Tray broke the baguette in half, opened it lengthwise and passed a piece to Isabel. She spread a layer of brie and laid a thin slice of proscuitto over the top. “This beats egg salad sandwiches.”

Tray laughed and prepared his own baguette, heaped with brie, several slices of proscuitto, salami, and a dash of capers.

Isabel rolled her eyes as he put the concoction to his lips. “I can’t believe you brought capers out here.”

“You should know it’s all in the details, Isabel.” He sunk his teeth appreciatively into the spongy bread, watching as Isabel took a generous bite of her own.

Isabel rooted through the bag. “What else do you have in here?”

“Extra clothes. Extra water.”

Isabel shook her head, laughing. “I stand by my earlier comment. We’re here for a few hours, not a few days.”

“You never know in the mountains. One minute everything is fine, and then… it’s not.”

Isabel looked suspiciously around at the sky, as if a storm could be approaching at any minute. Tray loved the lines of her face in profile. She had a tiny nose and her hair fell loosely over her shoulders. The hike had brought out the color in her cheeks and her eyes sparkled in the crisp air. He thought she barely looked thirty.

“You’re so beautiful, Isabel.” The color flared in her cheeks at the unexpected compliment. “No, really. I can’t believe you have children who are almost grown.”

“Sometimes I can’t believe it either,” she replied. “One day I was going to school and the next I was married with children.”

“Kind of like Peggy Bundy? Married with children?”

“Not exactly! Or at least, I hope not. It was hard in the beginning. There were times when I thought I couldn’t juggle one more detail. I kept waiting for that missing piece to make everything run smoothly.”

“Does such a thing exist?”

“That’s what the magazines tell us. Everyone has these wonderful lives, no one else seems to live in chaos or does the laundry at midnight because they have a sick kid who can’t sleep or because they have to redo a presentation that the dog threw up on.”

“Your dog threw up on your presentation?”

“Once, yeah.” Isabel laughed out loud.

“I hope you never tried that with any of your professors.” Tray laughed, picturing Isabel as a younger, earnest student handing in exemplary papers.

“I didn’t.
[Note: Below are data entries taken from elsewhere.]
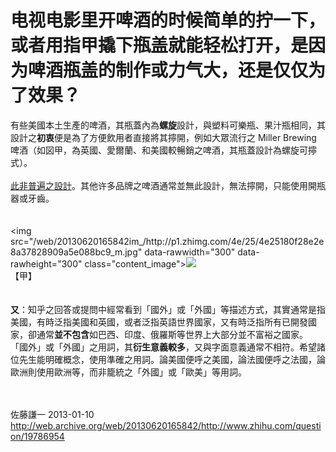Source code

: # 电视电影里开啤酒的时候简单的拧一下，或者用指甲撬下瓶盖就能轻松打开，是因为啤酒瓶盖的制作或力气大，还是仅仅为了效果？

<div class="zm-editable-content clearfix">有些美國本土生產的啤酒，其瓶蓋內為<b>螺旋</b>設計，與塑料可樂瓶、果汁瓶相同，其設計之<b>初衷</b>便是​​為了方便飲用者直接將其擰開，例如大眾流行之 Miller Brewing 啤酒（如図甲，為英國、愛爾蘭、和美國較暢銷之啤酒，其瓶蓋設計為螺旋可擰式）。<br><br><u>此非普遍之設計</u>。其他许多品牌之啤酒通常並無此設計，無法擰開，只能使用開瓶器或牙齒。<br><br><br><noscript>&lt;img src="/web/20130620165842im_/http://p1.zhimg.com/4e/25/4e25180f28e2e8a37828909a5e088bc9_m.jpg" data-rawwidth="300" data-rawheight="300" class="content_image"&gt;</noscript><img src="/web/20130620165842im_/http://s1.zhimg.com/misc/whitedot.jpg" data-rawwidth="300" data-rawheight="300" class="content_image lazy" data-actualsrc="http://p1.zhimg.com/4e/25/4e25180f28e2e8a37828909a5e088bc9_m.jpg"><br>【甲】<br><br><br><b>又</b>：知乎之回答或提問中經常看到「國外」或「外國」等描述方式，其實通常是指美國，有時泛指美國和英國，或者泛指英語世界國家，又有時泛指所有已開發國家，卻通常<b>並不包含</b>如巴西、印度、俄羅斯等世界上大部分並不富裕之國家。 「國外」或「外國」之用詞，其<b>衍生意義較多</b>，又與字面意義通常不相符。希望諸位先生能明確概念，使用準確之用詞。論美國便呼之美國，論法國便呼之法國，論歐洲則使用歐洲等，而非籠統之「外國」或「歐美」等用詞。<br><br><br></div>

佐藤謙一 2013-01-10 http://web.archive.org/web/20130620165842/http://www.zhihu.com/question/19786954
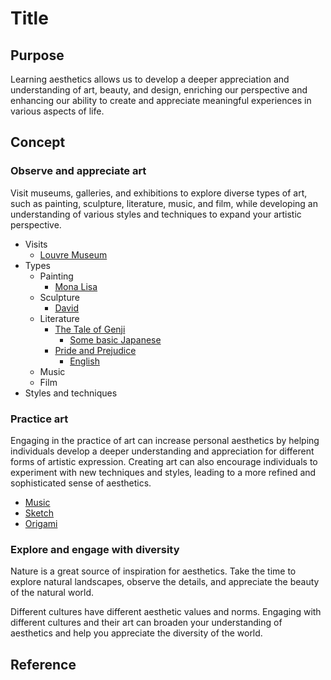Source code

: # Title

## Purpose

Learning aesthetics allows us to develop a deeper appreciation and understanding of art, beauty, and design, enriching our perspective and enhancing our ability to create and appreciate meaningful experiences in various aspects of life.

## Concept

### Observe and appreciate art

Visit museums, galleries, and exhibitions to explore diverse types of art, such as painting, sculpture, literature, music, and film, while developing an understanding of various styles and techniques to expand your artistic perspective.
  
* Visits
  * [Louvre Museum](https://www.youtube.com/watch?v=6vuFh6NNa70&t=12s)
* Types
  * Painting
    * [Mona Lisa](https://www.youtube.com/watch?v=A_DRNbpsU3Q)
  * Sculpture
    * [David]({{site.baseurl}}/aesthetics/2023/04/29/personal-aesthetics.html)
  * Literature
    * [The Tale of Genji]({{site.baseurl}}/literature/2023/04/30/the-tale-of-genji.html)
      * [Some basic Japanese]({{site.baseurl}}/japanese/2022/03/09/N5.html)
    * [Pride and Prejudice]()
      * [English]({{site.baseurl}}/toefl/2023/05/06/toefl.html)
  * Music
  * Film
* Styles and techniques

### Practice art

Engaging in the practice of art can increase personal aesthetics by helping individuals develop a deeper understanding and appreciation for different forms of artistic expression. Creating art can also encourage individuals to experiment with new techniques and styles, leading to a more refined and sophisticated sense of aesthetics.

* [Music](/blog/aesthetics/music/main)
* [Sketch]({{site.baseurl}}/art/2022/08/21/sketch.html)
* [Origami]({{site.baseurl}}/art/2023/04/23/origami.html)

### Explore and engage with diversity

Nature is a great source of inspiration for aesthetics. Take the time to explore natural landscapes, observe the details, and appreciate the beauty of the natural world.

Different cultures have different aesthetic values and norms. Engaging with different cultures and their art can broaden your understanding of aesthetics and help you appreciate the diversity of the world.

## Reference
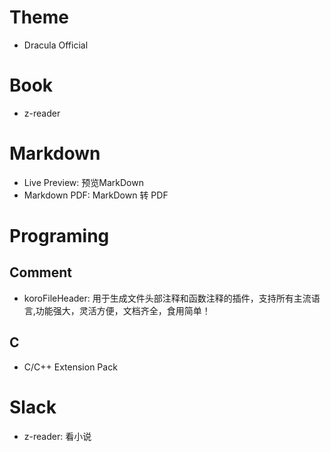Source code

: # Theme
* Dracula Official

# Book
* z-reader

# Markdown
* Live Preview: 预览MarkDown
* Markdown PDF: MarkDown 转 PDF

# Programing

## Comment
* koroFileHeader: 用于生成文件头部注释和函数注释的插件，支持所有主流语言,功能强大，灵活方便，文档齐全，食用简单！

## C
* C/C++ Extension Pack

# Slack
* z-reader: 看小说
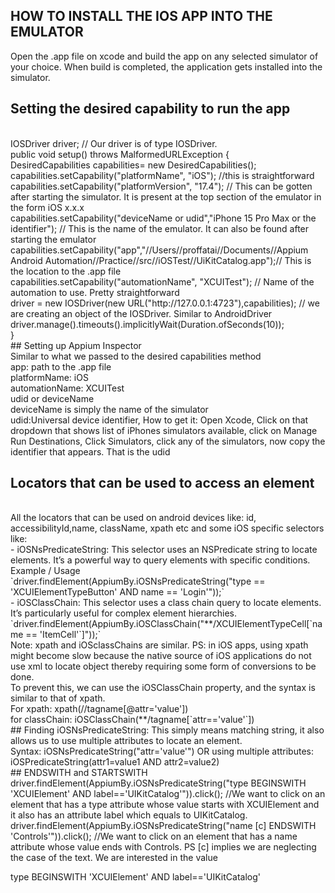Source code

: ## HOW TO INSTALL THE IOS APP INTO THE EMULATOR
Open the .app file on xcode and build the app on any selected simulator of your choice. When build is completed, the application gets installed into the simulator.
<br>

## Setting the desired capability to run the app
<br>
IOSDriver driver; // Our driver is of type IOSDriver.
<br>
public void setup() throws MalformedURLException {
<br>
		DesiredCapabilities capabilities= new DesiredCapabilities();
		<br>
		capabilities.setCapability("platformName", "iOS"); //this is straightforward
		<br>
		capabilities.setCapability("platformVersion", "17.4"); // This can be gotten after starting the simulator. It is present at the top section of the emulator in the form iOS x.x.x
		<br>
		capabilities.setCapability("deviceName or udid","iPhone 15 Pro Max or the identifier"); // This is the name of the emulator. It can also be found after starting the emulator
		<br>
		capabilities.setCapability("app","//Users//proffatai//Documents//Appium Android Automation//Practice//src//iOSTest//UiKitCatalog.app");// This is the location to the .app file
		<br>
		capabilities.setCapability("automationName", "XCUITest"); // Name of the automation to use. Pretty straightforward
		<br>
		driver = new IOSDriver(new URL("http://127.0.0.1:4723"),capabilities); // we are creating an object of the IOSDriver. Similar to AndroidDriver
		<br>
		driver.manage().timeouts().implicitlyWait(Duration.ofSeconds(10));
		<br>
	}
<br>
## Setting up Appium Inspector
<br>
Similar to what we passed to the desired capabilities method
<br>
app: path to the .app file
<br>
platformName: iOS
<br>
automationName: XCUITest
<br>
udid or deviceName
<br>
deviceName is simply the name of the simulator
<br>
udid:Universal device identifier, How to get it: Open Xcode, Click on that dropdown that shows list of iPhones simulators available, click on Manage Run Destinations, Click Simulators, click any of the simulators, now copy the identifier that appears. That is the udid
<br>

## Locators that can be used to access an element
<br>
All the locators that can be used on android devices like: id, accessibilityId,name, className, xpath etc and some iOS specific selectors like:
<br>
-  iOSNsPredicateString:  This selector uses an NSPredicate string to locate elements. It’s a powerful way to query elements with specific conditions.
<br>
Example / Usage
<br>
`driver.findElement(AppiumBy.iOSNsPredicateString("type == 'XCUIElementTypeButton' AND name == 'Login'"));`
<br>
- iOSClassChain: This selector uses a class chain query to locate elements. It’s particularly useful for complex element hierarchies.
<br>
`driver.findElement(AppiumBy.iOSClassChain("**/XCUIElementTypeCell[`name == 'ItemCell'`]"));`
<br>
Note: xpath and iOSclassChains are similar. PS: in iOS apps, using xpath might become slow because the native source of iOS applications do not use xml to locate object thereby requiring some form of conversions to be done.
<br>
To prevent this, we can use the iOSClassChain property, and the syntax is similar to that of xpath.
<br>
For xpath: xpath(//tagname[@attr='value'])
<br>
for classChain: iOSClassChain(**/tagname[`attr=='value'`])
<br>
## Finding iOSNsPredicateString: This simply means matching string, it also allows us to use multiple attributes to locate an element.
<br>
Syntax: iOSNsPredicateString("attr='value'") OR using multiple attributes: iOSPredicateString(attr1=value1 AND attr2=value2)
<br>
## ENDSWITH and STARTSWITH
<br>
driver.findElement(AppiumBy.iOSNsPredicateString("type BEGINSWITH 'XCUIElement' AND label=='UIKitCatalog'")).click(); //We want to click on an element that has a type attribute whose value starts with XCUIElement and it also has an attribute label which equals to UIKitCatalog.
<br>
driver.findElement(AppiumBy.iOSNsPredicateString("name [c] ENDSWITH 'Controls'")).click(); //We want to click on an element that has a name attribute whose value ends with Controls. PS [c] implies we are neglecting the case of the text. We are interested in the value
	
	
type BEGINSWITH 'XCUIElement' AND label=='UIKitCatalog'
Although I sometimes wished I could come up with something believable.” Isabel looked into his eyes and held his gaze. “You must find that. Is school hard?”

“At times. It’s really a lot of work, but… I guess being put off track for a while really puts it into perspective. There were so many times on the farm that I wished I was in school that now, when things get tough, I just remember how long I waited to get there.”

“That’s a pretty good attitude.”

“Mr. Good Attitude,” he said playfully. “That’s what they call me. What about you? For someone recently divorced, you seem to have a good handle on things.”

Isabel busied herself putting together another chunk of baguette. Tray watched as she piled brie, salami and a heaping of capers on the bread. He was starting to wish he hadn’t asked.

“I don’t mean to pry. It’s none of my business really.”

“No, it’s all right. The divorce is not so recent. Three years.”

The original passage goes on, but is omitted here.